=== Assignment ===
From the records below, copy out each line that has the word "latest".

=== Dataset excerpts ===

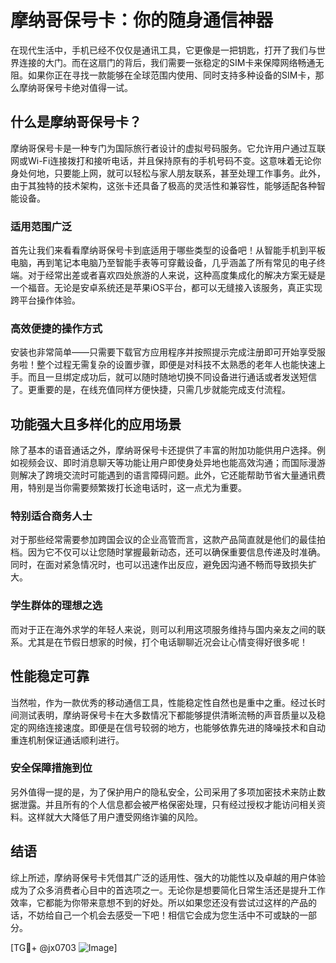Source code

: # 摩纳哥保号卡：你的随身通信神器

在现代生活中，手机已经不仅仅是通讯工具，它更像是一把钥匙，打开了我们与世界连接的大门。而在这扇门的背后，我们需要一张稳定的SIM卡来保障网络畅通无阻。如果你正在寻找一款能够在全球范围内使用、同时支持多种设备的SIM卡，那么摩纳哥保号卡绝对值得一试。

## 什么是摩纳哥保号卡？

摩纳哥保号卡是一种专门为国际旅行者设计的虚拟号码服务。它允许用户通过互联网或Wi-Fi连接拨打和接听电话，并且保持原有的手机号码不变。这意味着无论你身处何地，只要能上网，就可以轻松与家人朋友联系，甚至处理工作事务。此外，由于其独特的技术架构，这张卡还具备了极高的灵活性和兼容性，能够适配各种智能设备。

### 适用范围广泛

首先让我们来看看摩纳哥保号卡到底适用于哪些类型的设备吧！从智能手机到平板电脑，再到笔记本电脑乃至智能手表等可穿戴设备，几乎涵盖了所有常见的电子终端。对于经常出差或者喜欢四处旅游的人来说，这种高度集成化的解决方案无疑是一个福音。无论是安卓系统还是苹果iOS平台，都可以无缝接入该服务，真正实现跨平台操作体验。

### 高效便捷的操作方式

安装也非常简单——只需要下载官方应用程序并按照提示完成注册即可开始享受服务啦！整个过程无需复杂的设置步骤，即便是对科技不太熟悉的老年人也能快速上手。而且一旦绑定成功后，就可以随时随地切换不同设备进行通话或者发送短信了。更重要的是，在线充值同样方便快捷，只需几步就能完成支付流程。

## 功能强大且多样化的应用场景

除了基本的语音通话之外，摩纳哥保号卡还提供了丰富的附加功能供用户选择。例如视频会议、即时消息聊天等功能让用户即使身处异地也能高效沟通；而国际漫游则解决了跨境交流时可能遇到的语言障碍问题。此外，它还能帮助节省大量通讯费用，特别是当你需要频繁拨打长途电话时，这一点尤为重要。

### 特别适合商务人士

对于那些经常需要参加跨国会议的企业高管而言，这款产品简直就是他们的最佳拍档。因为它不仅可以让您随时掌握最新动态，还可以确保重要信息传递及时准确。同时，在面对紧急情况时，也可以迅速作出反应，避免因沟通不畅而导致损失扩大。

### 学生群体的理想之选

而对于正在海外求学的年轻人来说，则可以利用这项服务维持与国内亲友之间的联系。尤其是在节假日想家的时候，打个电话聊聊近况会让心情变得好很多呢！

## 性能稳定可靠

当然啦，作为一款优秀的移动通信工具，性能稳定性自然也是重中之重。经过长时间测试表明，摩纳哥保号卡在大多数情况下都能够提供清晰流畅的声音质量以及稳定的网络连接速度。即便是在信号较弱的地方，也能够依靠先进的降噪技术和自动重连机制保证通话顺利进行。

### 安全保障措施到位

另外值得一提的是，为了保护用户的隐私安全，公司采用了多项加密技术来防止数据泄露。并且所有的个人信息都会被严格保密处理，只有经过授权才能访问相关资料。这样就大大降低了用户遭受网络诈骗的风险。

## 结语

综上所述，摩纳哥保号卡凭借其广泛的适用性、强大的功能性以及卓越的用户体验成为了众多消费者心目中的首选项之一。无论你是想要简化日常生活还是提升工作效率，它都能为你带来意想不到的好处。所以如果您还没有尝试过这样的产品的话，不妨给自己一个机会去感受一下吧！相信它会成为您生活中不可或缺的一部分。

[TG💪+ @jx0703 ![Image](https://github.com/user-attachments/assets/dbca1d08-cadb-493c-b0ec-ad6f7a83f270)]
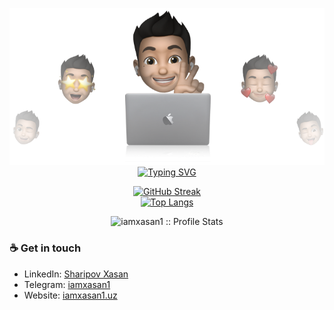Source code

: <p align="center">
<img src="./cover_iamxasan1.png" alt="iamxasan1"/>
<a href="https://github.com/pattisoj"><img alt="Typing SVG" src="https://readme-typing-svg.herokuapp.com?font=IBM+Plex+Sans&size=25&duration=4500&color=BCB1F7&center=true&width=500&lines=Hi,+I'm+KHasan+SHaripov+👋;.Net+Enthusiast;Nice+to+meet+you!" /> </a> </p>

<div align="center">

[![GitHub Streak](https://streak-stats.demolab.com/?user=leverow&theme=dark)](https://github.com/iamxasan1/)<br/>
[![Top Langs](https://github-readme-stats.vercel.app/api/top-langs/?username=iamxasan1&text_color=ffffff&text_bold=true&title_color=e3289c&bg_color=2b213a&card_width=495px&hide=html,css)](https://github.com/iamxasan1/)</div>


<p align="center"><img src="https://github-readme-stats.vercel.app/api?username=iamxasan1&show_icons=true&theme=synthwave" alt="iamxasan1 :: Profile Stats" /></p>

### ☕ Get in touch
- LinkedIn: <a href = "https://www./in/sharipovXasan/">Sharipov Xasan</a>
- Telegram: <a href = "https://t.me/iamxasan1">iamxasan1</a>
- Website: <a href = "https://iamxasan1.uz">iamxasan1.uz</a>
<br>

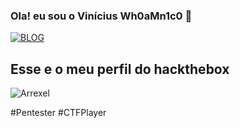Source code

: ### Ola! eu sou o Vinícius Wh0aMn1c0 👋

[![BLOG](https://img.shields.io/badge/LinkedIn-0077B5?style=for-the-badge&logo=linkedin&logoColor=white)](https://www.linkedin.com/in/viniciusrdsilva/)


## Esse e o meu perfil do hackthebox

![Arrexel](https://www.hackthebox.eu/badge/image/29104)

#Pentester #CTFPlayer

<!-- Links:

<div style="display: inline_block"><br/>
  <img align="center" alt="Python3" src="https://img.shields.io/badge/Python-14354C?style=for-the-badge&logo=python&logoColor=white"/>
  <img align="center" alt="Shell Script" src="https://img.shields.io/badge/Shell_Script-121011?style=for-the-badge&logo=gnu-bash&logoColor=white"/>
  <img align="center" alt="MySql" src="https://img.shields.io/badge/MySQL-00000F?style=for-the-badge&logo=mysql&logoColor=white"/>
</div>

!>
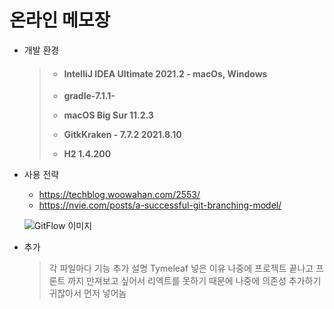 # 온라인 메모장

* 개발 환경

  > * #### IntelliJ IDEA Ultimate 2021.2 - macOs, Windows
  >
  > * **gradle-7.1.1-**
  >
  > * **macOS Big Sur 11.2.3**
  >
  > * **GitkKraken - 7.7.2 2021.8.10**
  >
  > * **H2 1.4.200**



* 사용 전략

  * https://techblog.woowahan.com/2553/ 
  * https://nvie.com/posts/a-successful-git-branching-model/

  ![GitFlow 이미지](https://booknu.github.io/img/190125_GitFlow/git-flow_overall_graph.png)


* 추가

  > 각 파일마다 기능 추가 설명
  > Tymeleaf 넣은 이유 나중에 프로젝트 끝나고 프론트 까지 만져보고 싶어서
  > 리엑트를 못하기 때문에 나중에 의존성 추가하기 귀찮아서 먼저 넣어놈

--

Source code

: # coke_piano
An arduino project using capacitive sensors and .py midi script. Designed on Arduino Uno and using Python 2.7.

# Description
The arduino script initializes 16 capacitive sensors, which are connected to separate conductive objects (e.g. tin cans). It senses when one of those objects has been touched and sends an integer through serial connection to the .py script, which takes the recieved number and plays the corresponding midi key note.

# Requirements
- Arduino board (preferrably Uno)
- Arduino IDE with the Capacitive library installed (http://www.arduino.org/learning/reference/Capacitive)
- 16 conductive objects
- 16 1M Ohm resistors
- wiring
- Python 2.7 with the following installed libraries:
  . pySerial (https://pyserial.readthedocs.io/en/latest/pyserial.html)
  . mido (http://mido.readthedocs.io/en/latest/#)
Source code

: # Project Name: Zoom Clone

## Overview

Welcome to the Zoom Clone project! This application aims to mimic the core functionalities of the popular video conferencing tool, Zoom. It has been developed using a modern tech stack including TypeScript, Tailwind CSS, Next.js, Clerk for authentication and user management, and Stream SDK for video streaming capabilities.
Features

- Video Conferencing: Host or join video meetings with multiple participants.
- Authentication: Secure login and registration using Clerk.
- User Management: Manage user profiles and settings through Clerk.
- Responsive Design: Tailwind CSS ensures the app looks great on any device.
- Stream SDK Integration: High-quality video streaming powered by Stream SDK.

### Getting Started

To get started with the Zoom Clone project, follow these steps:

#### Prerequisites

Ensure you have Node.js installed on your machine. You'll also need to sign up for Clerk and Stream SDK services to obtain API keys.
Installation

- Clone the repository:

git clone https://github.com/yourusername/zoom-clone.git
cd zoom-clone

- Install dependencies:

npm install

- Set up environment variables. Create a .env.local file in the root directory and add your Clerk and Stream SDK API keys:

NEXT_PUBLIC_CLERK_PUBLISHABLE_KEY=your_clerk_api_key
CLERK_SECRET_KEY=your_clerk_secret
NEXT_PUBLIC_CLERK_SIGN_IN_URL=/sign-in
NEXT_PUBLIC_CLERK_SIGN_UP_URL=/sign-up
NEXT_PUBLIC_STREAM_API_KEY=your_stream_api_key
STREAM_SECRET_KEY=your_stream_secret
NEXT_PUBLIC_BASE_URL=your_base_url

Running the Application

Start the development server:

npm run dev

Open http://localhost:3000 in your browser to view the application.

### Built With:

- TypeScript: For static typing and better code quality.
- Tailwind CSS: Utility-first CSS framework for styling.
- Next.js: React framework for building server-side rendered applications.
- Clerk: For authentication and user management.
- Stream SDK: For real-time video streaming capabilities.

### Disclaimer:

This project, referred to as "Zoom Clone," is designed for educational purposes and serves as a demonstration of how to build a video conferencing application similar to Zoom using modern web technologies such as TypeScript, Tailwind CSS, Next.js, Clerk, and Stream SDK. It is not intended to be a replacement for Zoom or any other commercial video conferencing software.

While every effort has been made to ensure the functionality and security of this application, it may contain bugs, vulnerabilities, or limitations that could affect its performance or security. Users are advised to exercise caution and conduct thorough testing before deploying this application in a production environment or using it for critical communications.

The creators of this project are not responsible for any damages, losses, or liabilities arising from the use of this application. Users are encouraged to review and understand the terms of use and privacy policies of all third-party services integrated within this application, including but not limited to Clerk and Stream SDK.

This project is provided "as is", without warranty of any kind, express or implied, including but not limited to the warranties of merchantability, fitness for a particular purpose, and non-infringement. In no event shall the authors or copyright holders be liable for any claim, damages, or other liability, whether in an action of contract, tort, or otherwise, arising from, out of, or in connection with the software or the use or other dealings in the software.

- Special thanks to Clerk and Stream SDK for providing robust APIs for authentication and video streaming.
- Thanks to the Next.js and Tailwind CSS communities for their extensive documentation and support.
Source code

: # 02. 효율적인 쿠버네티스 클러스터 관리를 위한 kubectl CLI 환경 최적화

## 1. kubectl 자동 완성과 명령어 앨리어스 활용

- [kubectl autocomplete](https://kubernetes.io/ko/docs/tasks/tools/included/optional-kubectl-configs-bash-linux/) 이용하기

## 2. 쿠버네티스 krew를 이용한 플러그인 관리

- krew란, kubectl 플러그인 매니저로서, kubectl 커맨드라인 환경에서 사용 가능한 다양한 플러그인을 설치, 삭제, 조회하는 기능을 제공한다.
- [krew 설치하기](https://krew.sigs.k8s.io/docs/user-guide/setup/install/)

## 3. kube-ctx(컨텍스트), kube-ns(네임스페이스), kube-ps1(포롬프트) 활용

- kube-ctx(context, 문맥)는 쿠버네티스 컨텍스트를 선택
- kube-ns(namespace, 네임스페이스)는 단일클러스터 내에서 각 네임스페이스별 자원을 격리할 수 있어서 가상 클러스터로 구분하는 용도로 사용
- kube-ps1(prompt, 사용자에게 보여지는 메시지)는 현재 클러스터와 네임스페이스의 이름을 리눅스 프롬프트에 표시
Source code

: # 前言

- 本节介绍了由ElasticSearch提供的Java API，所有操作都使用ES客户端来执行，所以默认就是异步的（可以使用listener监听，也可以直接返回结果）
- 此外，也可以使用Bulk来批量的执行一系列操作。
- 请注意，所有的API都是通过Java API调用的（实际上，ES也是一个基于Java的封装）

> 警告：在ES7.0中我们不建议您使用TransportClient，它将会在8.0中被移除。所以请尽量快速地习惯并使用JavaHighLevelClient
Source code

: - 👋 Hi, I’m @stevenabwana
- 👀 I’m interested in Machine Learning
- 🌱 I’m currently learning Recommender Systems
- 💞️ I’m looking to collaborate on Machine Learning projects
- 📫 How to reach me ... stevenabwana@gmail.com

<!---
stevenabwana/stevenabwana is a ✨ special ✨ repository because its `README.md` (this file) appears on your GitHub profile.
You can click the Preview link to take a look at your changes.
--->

=== Result of the exercise ===
  . pySerial (https://pyserial.readthedocs.io/en/latest/pyserial.html)
  . mido (http://mido.readthedocs.io/en/latest/#)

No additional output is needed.